O g1 obteve um áudio de WhatsApp do empresário do setor do agronegócio Adelar Eloi Lutz, onde ele confessa ter orientado funcionárias, no oeste da Bahia, a colocar “o celular no sutiã” para filmar o voto na urna eletrônica e comprovar, posteriormente, que votaram conforme sua imposição.
Na tarde desta quarta-feira, o suspeito disse que o áudio se tratava de uma “brincadeira”. Por telefone, ele afirmou à reportagem que não iria se posicionar sobre o caso.
No entanto, depois de toda repercussão, ele publicou um vídeo em uma rede social onde falava sobre o ocorrido. “Mandei para várias pessoas, mas não sei como foi parar em outros lugares. Jamais ia fazer isso [demitir alguém]”, garantiu.
Ainda no vídeo, o empresário disse que alguns de seus funcionários têm familiares que apoiam o candidato à presidência do partido oposto ao que ele vota.

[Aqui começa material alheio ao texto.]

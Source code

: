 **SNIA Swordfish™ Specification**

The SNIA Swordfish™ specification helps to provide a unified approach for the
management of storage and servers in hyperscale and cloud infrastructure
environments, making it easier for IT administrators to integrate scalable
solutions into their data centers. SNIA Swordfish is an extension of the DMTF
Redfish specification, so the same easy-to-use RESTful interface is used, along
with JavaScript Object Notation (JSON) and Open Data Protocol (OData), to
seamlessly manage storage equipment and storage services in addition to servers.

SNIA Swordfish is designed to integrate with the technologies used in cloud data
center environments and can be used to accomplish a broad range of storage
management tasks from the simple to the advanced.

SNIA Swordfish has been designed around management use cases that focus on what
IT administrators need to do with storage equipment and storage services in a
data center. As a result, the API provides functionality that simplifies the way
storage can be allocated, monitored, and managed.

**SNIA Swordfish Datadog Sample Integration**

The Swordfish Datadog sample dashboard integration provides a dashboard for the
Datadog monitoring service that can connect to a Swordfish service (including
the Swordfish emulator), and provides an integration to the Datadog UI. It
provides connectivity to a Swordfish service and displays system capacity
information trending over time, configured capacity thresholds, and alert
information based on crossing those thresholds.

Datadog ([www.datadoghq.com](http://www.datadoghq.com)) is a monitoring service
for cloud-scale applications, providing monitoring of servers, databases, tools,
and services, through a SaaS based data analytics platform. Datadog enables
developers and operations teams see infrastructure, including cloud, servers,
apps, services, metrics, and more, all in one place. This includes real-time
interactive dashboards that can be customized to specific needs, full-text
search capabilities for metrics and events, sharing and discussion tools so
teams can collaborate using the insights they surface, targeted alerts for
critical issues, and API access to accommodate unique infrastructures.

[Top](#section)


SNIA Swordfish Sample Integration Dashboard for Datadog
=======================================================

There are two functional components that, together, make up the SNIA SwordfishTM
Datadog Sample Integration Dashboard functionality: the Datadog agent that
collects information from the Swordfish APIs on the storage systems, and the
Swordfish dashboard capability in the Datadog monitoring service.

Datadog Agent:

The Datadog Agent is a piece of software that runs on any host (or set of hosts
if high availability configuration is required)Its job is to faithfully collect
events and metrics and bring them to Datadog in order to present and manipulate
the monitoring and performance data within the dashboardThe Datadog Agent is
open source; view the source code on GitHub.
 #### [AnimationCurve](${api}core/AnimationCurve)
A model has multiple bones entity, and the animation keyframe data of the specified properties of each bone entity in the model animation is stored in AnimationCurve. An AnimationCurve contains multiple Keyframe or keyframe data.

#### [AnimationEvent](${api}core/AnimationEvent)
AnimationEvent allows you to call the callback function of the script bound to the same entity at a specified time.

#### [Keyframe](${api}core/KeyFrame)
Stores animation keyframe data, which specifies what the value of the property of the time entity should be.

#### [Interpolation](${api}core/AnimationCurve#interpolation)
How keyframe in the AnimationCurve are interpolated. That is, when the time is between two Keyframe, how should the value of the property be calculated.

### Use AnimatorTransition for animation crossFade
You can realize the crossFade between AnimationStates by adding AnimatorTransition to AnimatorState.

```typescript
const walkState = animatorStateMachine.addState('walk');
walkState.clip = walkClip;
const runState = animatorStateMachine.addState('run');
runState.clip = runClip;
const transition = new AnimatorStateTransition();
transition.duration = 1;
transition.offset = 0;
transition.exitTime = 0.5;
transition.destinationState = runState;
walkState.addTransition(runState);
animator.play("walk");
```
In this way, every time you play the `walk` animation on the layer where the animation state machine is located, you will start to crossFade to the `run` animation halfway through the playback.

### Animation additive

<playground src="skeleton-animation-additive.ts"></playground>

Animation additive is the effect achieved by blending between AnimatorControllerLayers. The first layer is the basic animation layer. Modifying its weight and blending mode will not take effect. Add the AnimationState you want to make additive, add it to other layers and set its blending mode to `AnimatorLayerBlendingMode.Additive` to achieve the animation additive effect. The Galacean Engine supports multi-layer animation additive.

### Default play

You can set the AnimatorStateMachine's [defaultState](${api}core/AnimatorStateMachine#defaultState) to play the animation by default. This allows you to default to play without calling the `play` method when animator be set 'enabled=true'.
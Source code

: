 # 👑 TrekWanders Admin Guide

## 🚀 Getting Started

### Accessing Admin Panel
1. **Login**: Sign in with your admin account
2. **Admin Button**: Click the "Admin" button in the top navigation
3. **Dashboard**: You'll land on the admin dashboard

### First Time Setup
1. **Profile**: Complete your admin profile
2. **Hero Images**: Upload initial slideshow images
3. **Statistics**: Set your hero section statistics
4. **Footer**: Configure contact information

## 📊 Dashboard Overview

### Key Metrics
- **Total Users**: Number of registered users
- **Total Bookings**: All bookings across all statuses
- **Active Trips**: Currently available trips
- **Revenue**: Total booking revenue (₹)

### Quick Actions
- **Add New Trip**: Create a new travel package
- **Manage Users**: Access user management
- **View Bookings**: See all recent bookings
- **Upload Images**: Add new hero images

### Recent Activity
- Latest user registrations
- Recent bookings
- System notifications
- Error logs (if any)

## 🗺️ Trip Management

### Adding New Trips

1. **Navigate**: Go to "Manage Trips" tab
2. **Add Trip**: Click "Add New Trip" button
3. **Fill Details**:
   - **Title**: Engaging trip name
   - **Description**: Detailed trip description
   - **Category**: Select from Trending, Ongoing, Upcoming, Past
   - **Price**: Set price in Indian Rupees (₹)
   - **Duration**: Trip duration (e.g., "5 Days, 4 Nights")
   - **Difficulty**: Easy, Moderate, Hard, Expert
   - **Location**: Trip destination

“Eu tenho gente que está trabalhando aqui que a família toda é PT, eu botei para fora? Eu não, só disse que tem que analisar e tal, mas não por isso, não tem pressão nenhuma”, disse.
O caso de suposto assédio eleitoral é apurado pelo Ministério Público do Trabalho (MPT). O órgão instaurou inquérito na segunda-feira (17) e deu dois dias para manifestação da defesa do ruralista.